• What to produce
Each entry that follows should be set down precisely, with its pictures removed.

• Stored data
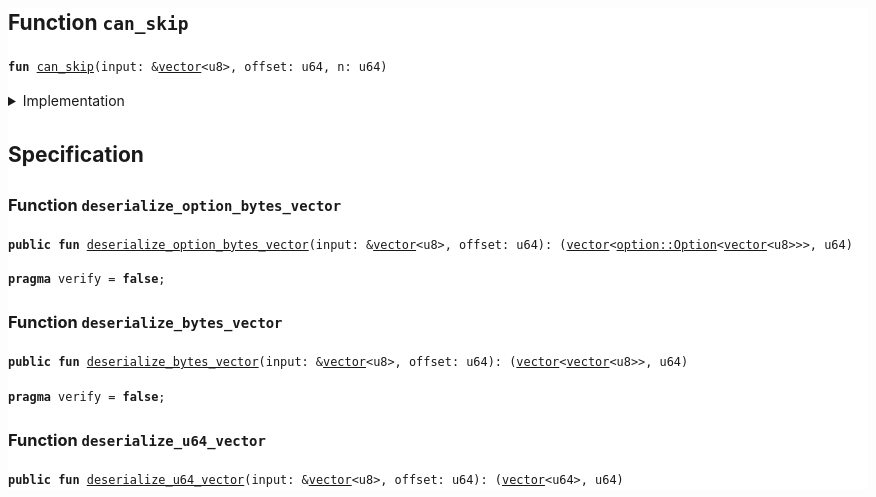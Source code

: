 ## Function `can_skip`



<pre><code><b>fun</b> <a href="bcs_util.md#0x1_bcs_util_can_skip">can_skip</a>(input: &<a href="../../move-stdlib/doc/vector.md#0x1_vector">vector</a>&lt;u8&gt;, offset: u64, n: u64)
</code></pre>



<details><summary>Implementation</summary></details>

<a id="@Specification_1"></a>

## Specification


<a id="@Specification_1_deserialize_option_bytes_vector"></a>

### Function `deserialize_option_bytes_vector`


<pre><code><b>public</b> <b>fun</b> <a href="bcs_util.md#0x1_bcs_util_deserialize_option_bytes_vector">deserialize_option_bytes_vector</a>(input: &<a href="../../move-stdlib/doc/vector.md#0x1_vector">vector</a>&lt;u8&gt;, offset: u64): (<a href="../../move-stdlib/doc/vector.md#0x1_vector">vector</a>&lt;<a href="../../move-stdlib/doc/option.md#0x1_option_Option">option::Option</a>&lt;<a href="../../move-stdlib/doc/vector.md#0x1_vector">vector</a>&lt;u8&gt;&gt;&gt;, u64)
</code></pre>




<pre><code><b>pragma</b> verify = <b>false</b>;
</code></pre>



<a id="@Specification_1_deserialize_bytes_vector"></a>

### Function `deserialize_bytes_vector`


<pre><code><b>public</b> <b>fun</b> <a href="bcs_util.md#0x1_bcs_util_deserialize_bytes_vector">deserialize_bytes_vector</a>(input: &<a href="../../move-stdlib/doc/vector.md#0x1_vector">vector</a>&lt;u8&gt;, offset: u64): (<a href="../../move-stdlib/doc/vector.md#0x1_vector">vector</a>&lt;<a href="../../move-stdlib/doc/vector.md#0x1_vector">vector</a>&lt;u8&gt;&gt;, u64)
</code></pre>




<pre><code><b>pragma</b> verify = <b>false</b>;
</code></pre>



<a id="@Specification_1_deserialize_u64_vector"></a>

### Function `deserialize_u64_vector`


<pre><code><b>public</b> <b>fun</b> <a href="bcs_util.md#0x1_bcs_util_deserialize_u64_vector">deserialize_u64_vector</a>(input: &<a href="../../move-stdlib/doc/vector.md#0x1_vector">vector</a>&lt;u8&gt;, offset: u64): (<a href="../../move-stdlib/doc/vector.md#0x1_vector">vector</a>&lt;u64&gt;, u64)
</code></pre>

• Task solution
Source code

: ## Function `can_skip`



<pre><code><b>fun</b> <a href="bcs_util.md#0x1_bcs_util_can_skip">can_skip</a>(input: &<a href="../../move-stdlib/doc/vector.md#0x1_vector">vector</a>&lt;u8&gt;, offset: u64, n: u64)
</code></pre>



<details><summary>Implementation</summary></details>

<a id="@Specification_1"></a>

## Specification


<a id="@Specification_1_deserialize_option_bytes_vector"></a>

### Function `deserialize_option_bytes_vector`


<pre><code><b>public</b> <b>fun</b> <a href="bcs_util.md#0x1_bcs_util_deserialize_option_bytes_vector">deserialize_option_bytes_vector</a>(input: &<a href="../../move-stdlib/doc/vector.md#0x1_vector">vector</a>&lt;u8&gt;, offset: u64): (<a href="../../move-stdlib/doc/vector.md#0x1_vector">vector</a>&lt;<a href="../../move-stdlib/doc/option.md#0x1_option_Option">option::Option</a>&lt;<a href="../../move-stdlib/doc/vector.md#0x1_vector">vector</a>&lt;u8&gt;&gt;&gt;, u64)
</code></pre>




<pre><code><b>pragma</b> verify = <b>false</b>;
</code></pre>



<a id="@Specification_1_deserialize_bytes_vector"></a>

### Function `deserialize_bytes_vector`


<pre><code><b>public</b> <b>fun</b> <a href="bcs_util.md#0x1_bcs_util_deserialize_bytes_vector">deserialize_bytes_vector</a>(input: &<a href="../../move-stdlib/doc/vector.md#0x1_vector">vector</a>&lt;u8&gt;, offset: u64): (<a href="../../move-stdlib/doc/vector.md#0x1_vector">vector</a>&lt;<a href="../../move-stdlib/doc/vector.md#0x1_vector">vector</a>&lt;u8&gt;&gt;, u64)
</code></pre>




<pre><code><b>pragma</b> verify = <b>false</b>;
</code></pre>



<a id="@Specification_1_deserialize_u64_vector"></a>

### Function `deserialize_u64_vector`


<pre><code><b>public</b> <b>fun</b> <a href="bcs_util.md#0x1_bcs_util_deserialize_u64_vector">deserialize_u64_vector</a>(input: &<a href="../../move-stdlib/doc/vector.md#0x1_vector">vector</a>&lt;u8&gt;, offset: u64): (<a href="../../move-stdlib/doc/vector.md#0x1_vector">vector</a>&lt;u64&gt;, u64)
</code></pre>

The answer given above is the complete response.